:: Entries supplied ::
:::::
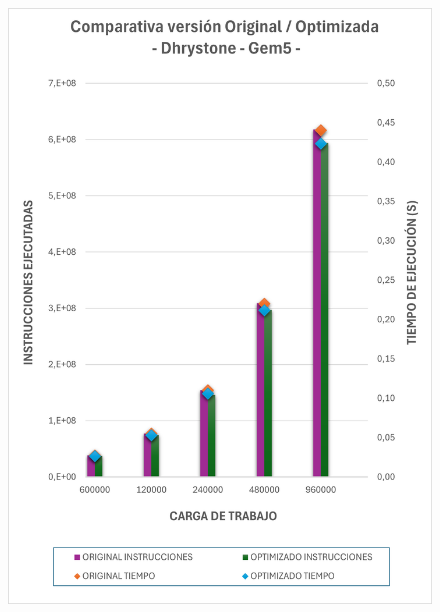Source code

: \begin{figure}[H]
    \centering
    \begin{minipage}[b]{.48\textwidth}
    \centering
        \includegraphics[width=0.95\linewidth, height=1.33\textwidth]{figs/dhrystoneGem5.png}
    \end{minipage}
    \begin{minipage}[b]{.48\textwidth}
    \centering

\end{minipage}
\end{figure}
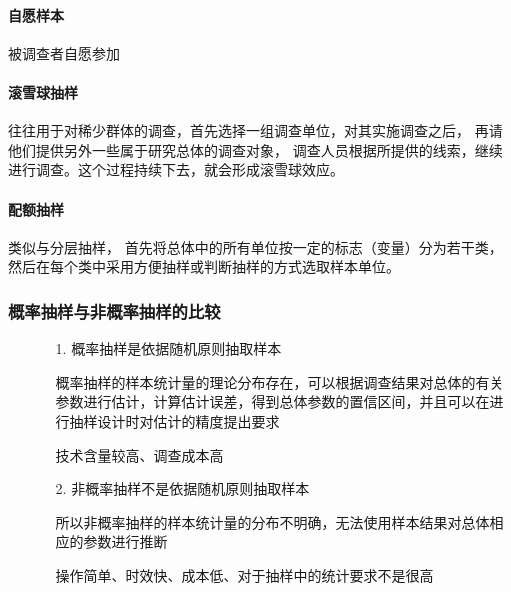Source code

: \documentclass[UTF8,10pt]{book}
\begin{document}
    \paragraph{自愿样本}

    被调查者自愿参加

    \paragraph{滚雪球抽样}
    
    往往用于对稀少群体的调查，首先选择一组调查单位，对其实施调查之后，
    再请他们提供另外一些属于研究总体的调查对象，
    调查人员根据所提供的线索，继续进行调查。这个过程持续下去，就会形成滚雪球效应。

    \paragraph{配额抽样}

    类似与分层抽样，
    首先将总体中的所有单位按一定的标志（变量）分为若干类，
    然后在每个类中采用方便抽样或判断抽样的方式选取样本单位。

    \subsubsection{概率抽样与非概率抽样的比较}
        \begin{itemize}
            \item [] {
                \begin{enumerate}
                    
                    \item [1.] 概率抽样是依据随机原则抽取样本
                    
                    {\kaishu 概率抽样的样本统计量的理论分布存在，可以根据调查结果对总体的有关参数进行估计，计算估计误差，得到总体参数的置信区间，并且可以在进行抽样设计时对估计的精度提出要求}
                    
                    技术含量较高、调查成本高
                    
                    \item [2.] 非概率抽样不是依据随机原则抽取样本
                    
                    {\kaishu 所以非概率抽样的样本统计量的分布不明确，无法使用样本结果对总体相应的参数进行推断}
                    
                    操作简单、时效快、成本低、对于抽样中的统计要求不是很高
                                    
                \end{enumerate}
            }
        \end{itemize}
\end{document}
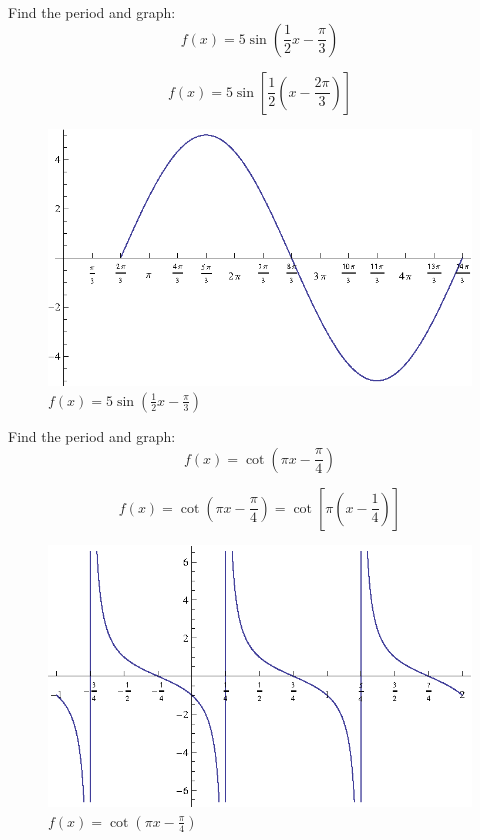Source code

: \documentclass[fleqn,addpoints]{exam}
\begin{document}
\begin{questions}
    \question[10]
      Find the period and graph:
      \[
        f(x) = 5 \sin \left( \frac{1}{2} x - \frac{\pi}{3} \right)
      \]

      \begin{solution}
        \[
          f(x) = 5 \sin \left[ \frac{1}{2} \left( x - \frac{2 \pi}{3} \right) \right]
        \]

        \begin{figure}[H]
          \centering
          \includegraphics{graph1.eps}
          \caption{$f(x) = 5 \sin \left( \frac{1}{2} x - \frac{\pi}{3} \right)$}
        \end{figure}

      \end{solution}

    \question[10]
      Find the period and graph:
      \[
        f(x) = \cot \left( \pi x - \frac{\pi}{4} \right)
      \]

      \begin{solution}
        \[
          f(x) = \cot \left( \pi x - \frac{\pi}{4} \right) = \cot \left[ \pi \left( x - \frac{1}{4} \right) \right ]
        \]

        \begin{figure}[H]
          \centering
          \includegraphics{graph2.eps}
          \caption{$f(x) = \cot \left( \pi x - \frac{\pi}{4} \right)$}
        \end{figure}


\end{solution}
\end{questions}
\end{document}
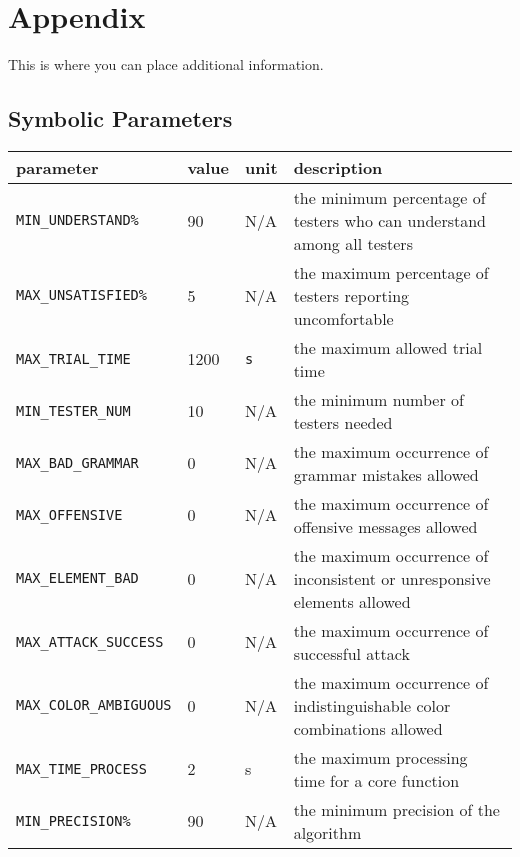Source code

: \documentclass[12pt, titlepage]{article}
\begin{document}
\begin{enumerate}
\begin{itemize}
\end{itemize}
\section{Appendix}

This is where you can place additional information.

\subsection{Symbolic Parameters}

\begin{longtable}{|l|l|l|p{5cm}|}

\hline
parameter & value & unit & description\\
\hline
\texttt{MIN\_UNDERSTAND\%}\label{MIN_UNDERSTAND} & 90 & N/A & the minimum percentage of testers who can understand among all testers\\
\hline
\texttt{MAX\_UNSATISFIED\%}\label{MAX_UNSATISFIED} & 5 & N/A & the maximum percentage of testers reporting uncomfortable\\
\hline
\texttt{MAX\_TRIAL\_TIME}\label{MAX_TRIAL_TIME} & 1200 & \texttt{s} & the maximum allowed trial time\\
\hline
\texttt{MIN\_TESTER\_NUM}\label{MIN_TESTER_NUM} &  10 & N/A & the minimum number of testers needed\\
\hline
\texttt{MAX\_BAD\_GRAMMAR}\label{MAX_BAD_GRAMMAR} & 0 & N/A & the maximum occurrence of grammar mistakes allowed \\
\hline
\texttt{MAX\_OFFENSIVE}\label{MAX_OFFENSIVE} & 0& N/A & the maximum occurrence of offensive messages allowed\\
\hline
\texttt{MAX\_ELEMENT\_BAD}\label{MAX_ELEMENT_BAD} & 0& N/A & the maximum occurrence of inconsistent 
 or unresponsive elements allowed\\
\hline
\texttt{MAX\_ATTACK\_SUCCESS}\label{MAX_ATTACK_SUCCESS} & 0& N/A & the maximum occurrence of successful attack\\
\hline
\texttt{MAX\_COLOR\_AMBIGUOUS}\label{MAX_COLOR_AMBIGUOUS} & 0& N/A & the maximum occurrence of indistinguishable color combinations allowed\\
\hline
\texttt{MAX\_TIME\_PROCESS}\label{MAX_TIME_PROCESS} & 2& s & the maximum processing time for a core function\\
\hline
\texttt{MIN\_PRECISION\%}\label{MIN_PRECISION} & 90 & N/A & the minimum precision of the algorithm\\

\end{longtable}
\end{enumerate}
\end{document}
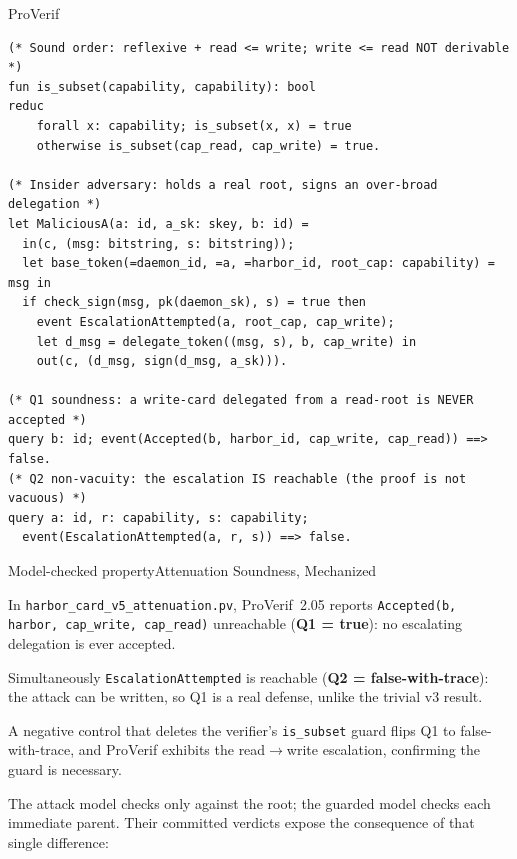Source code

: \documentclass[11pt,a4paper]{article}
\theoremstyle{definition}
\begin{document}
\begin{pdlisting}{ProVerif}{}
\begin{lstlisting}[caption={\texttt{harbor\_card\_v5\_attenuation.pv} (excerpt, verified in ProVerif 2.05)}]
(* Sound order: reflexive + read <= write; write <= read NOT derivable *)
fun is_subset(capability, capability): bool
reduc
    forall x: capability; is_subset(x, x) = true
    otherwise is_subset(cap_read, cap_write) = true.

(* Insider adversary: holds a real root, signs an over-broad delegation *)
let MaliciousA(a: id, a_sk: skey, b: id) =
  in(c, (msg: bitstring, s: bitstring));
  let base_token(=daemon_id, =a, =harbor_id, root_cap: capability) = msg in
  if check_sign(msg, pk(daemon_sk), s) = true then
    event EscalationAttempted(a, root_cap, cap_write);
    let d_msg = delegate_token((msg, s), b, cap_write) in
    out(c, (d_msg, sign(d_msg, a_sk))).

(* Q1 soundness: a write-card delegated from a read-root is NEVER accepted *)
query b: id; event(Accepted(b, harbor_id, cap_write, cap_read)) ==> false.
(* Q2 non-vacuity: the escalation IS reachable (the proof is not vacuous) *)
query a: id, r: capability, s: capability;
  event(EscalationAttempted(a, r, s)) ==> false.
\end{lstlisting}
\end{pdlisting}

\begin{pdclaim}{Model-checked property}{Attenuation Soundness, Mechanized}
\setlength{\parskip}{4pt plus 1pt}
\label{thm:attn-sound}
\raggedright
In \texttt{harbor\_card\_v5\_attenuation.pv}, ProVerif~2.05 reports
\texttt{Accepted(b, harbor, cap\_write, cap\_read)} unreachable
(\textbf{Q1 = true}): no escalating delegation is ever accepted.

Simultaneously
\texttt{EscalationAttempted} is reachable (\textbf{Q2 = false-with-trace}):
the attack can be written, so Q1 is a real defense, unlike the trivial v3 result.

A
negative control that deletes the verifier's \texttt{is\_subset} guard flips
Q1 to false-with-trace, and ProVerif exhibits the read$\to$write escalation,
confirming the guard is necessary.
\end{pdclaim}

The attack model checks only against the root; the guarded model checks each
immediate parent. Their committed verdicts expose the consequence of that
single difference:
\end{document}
:::::
Only the lines from the start of the records through the line containing "技术含量较高、调查成本高" should be repeated, word for word, with the pictures left out.

Source code

: \begin{figure}[H]
    \centering
    \begin{minipage}[b]{.48\textwidth}
    \centering
        \includegraphics[width=0.95\linewidth, height=1.33\textwidth]{figs/dhrystoneGem5.png}
    \end{minipage}
    \begin{minipage}[b]{.48\textwidth}
    \centering

\end{minipage}
\end{figure}
Source code

: \documentclass[UTF8,10pt]{book}
\begin{document}
    \paragraph{自愿样本}

    被调查者自愿参加

    \paragraph{滚雪球抽样}
    
    往往用于对稀少群体的调查，首先选择一组调查单位，对其实施调查之后，
    再请他们提供另外一些属于研究总体的调查对象，
    调查人员根据所提供的线索，继续进行调查。这个过程持续下去，就会形成滚雪球效应。

    \paragraph{配额抽样}

    类似与分层抽样，
    首先将总体中的所有单位按一定的标志（变量）分为若干类，
    然后在每个类中采用方便抽样或判断抽样的方式选取样本单位。

    \subsubsection{概率抽样与非概率抽样的比较}
        \begin{itemize}
            \item [] {
                \begin{enumerate}
                    
                    \item [1.] 概率抽样是依据随机原则抽取样本
                    
                    {\kaishu 概率抽样的样本统计量的理论分布存在，可以根据调查结果对总体的有关参数进行估计，计算估计误差，得到总体参数的置信区间，并且可以在进行抽样设计时对估计的精度提出要求}
                    
                    技术含量较高、调查成本高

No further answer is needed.